Which means the primary limit on the government’s access to URL searches with a subpoena in the US is providers’ data retention policy. And that means URL searches are, in general, readily available. Neither Google nor Microsoft state in their privacy policy how long they retain this stuff — though in response to European pressure and to stave off regulation on the issue, in 2010 Google stated it would “only” retain and associate URLs with individual users for 18-24 months, and Microsoft claimed it would only associate Bing records with IPs for 6 months (though that claim is no longer available on its site). Yahoo keeps search data tracked to user for 18 months, with some law enforcement exceptions. All would keep the searches, but de-identify from individual users, thereafter.
Google now permits users to delete past searches (though again, it keeps the searches themselves).
That means for 97% of US users, URL searches will be available to law enforcement with a subpoena for at least 6 months and more often 18 months, unless opting out in Google makes such things genuinely unavailable to law enforcement requests.
On the ISP side, Comcast — which serves half of America’s broadband users — in the recent past has said it keeps IP records for 6 months (though I’m not sure if that’s still in their privacy policy). Time Warner, which has a 13% market share, doesn’t appear to say, though it has said 6 months in the past. So for the overwhelming majority of broadband subscribers in the US, that information will be available for at least 6 months and possibly far longer. That information, too, is available with a subpoena.
I raise this because one of the things in the British Snooper’s Charter — a scary, comprehensive new surveillance bill designed, for the most part, to provide legal basis for the existing practice — rolled out earlier this week that people have reacted against is the proposed mandate in the bill that would require all providers to keep records of internet activity for a year. That is a problem. But not only does the proposal appear to be intended for more targeted use (that is, data retention requests that would override all of the above retention deadlines), it also is explicitly intended for more limited use. Unlike in the US, investigators are not supposed to be able to find out details of what people were doing online. Such information commonly appears in terrorist (especially) criminal cases.

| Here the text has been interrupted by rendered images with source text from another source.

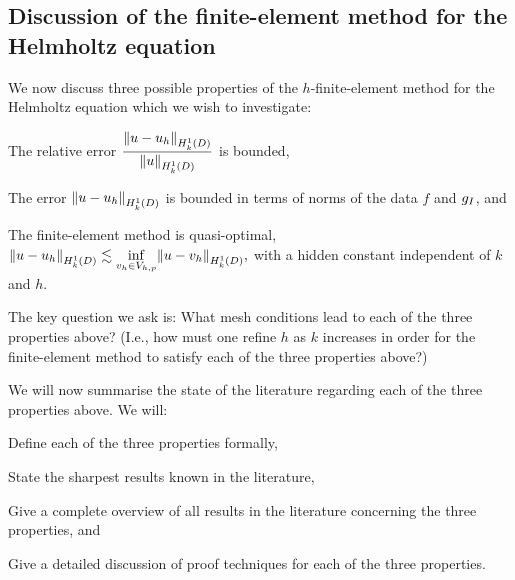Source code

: 
\subsection{Discussion of the finite-element method for the Helmholtz equation}\label{sec:helmfedisc}

We now discuss three possible properties of the $h$-finite-element method for the Helmholtz equation which we wish to investigate:
\bit
\item The relative error $\displaystyle \frac{\NHokD{u-\uh}}{\NHokD{u}}$ is bounded,
\item The error $\NHokD{u-\uh}$ is bounded in terms of norms of the data $f$ and $g_{I}$, and
  \item The finite-element method is quasi-optimal, $\displaystyle \NHokD{u-\uh} \lesssim \inf_{\vh \in \Vhp} \NHokD{u-\vh},$
    \eit
    with a hidden constant independent of $k$ and $h.$

    The key question we ask is: What mesh conditions lead to each of the three properties above? (I.e., how must one refine $h$ as $k$ increases in order for the finite-element method to satisfy each of the three properties above?)

    We will now summarise the state of the literature regarding each of the three properties above. We will:
    \ben
  \item Define each of the three properties formally,
  \item\label{it:sum2} State the sharpest results known in the literature,
  \item\label{it:sum3} Give a complete overview of all results in the literature concerning the three properties, and
    \item\label{it:sum4} Give a detailed discussion of proof techniques for each of the three properties.
      \een

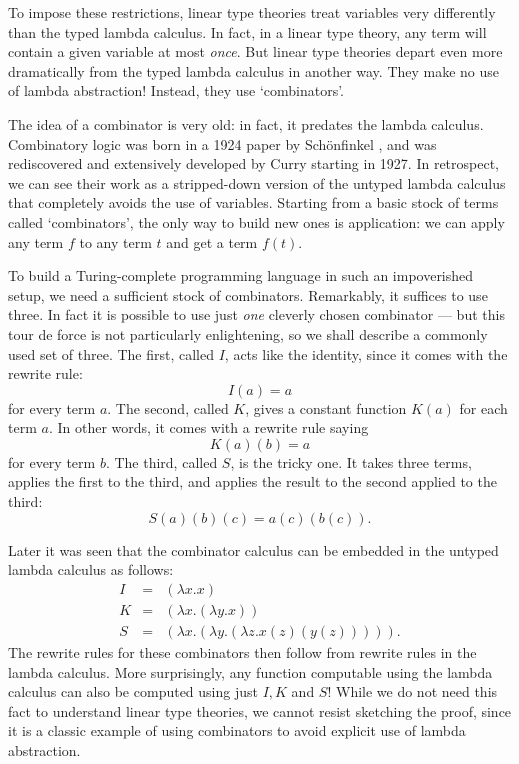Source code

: \documentclass[12pt]{article}
\begin{document}
To impose these restrictions, linear type theories treat variables
very differently than the typed lambda calculus.  In fact, in a linear
type theory, any term will contain a given variable at most {\it
once}.  But linear type theories depart even more dramatically from
the typed lambda calculus in another way.  They make no use of lambda
abstraction!  Instead, they use `combinators'.

The idea of a combinator is very old: in fact, it predates the lambda
calculus.  Combinatory logic was born in a 1924 paper by Sch\"onfinkel
\cite{Schoenfinkel}, and was rediscovered and extensively developed
by Curry \cite{Curry} starting in 1927.  In retrospect, we can see
their work as a stripped-down version of the untyped lambda calculus
that completely avoids the use of variables.  Starting from a basic
stock of terms called `combinators', the only way to build new ones is
application: we can apply any term $f$ to any term $t$ and get a term
$f(t)$.

To build a Turing-complete programming language in such an impoverished
setup, we need a sufficient stock of combinators.  Remarkably, it
suffices to use three.  In fact it is possible to use just {\it one}
cleverly chosen combinator --- but this tour de force is not
particularly enlightening, so we shall describe a commonly used set of
three.  The first, called $I$, acts like the identity, since it comes
with the rewrite rule:
\[     I(a) = a  \]
for every term $a$.  The second, called $K$, gives a constant function
$K(a)$ for each term $a$.  In other words, it comes with a rewrite
rule saying
\[   K(a)(b) = a  \]
for every term $b$.  The third, called $S$, is the tricky one.  It
takes three terms, applies the first to the third, and applies the
result to the second applied to the third:
\[   S(a)(b)(c) = a(c)(b(c)).  \]

Later it was seen that the combinator calculus can be embedded in
the untyped lambda calculus as follows:
\[
\begin{array}{ccl}
  I &=& (\lambda x . x)  \\
  K &=& (\lambda x . (\lambda y . x)) \\
  S &=& (\lambda x . (\lambda y . (\lambda z . x(z)(y(z)) ))) .
\end{array}
\]
The rewrite rules for these combinators then follow from rewrite rules
in the lambda calculus.  More surprisingly, any function computable
using the lambda calculus can also be computed using just $I, K$ and
$S$!  While we do not need this fact to understand linear type
theories, we cannot resist sketching the proof, since it is a classic
example of using combinators to avoid explicit use of lambda
abstraction.
\end{document}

That is, in most areas (not all; location data is one area where UK practice is clearly worse) where the Snooper’s Charter seems extreme, the reality for the overwhelming majority of Americans rivals what will be mandated under the UK bill. What the UK bill may do is eliminate the safety of services like DuckDuckGo (which doesn’t keep records of your searches), as well as the value of opt-out policies to the extent they really protect a user from law enforcement.
But if people think what’s in the Snooper’s Charter is bad, then you also need to be worried about the reality in the US for most users.
I will have far more to say about the Snooper’s Charter going forward. But one reason why people seem more worried about the Snooper’s Charter than similar permissions here in the US is that we have not had a Snowden for the FBI. That is, much of what is described in the Snooper’s Charter involves domestic intelligence. And the FBI has never been asked to provide a comprehensive view of all the kinds of surveillance it uses (indeed, it has succeeded in evading legal oversight in a number of ways), and very very little of it got included in Snowden’s leaks.
For all the problems of the policies laid out in the Snooper’s Charter, at least the UK’s spooks and cops have had to reveal what they’re actually doing. It’s high time for FBI (and DEA and all the other surveillance-crazy domestic law enforcement agencies in the US) to do the same.
Updated: Corrected an error in DOJ’s “reasonable” request to Google and tweaked for clarity.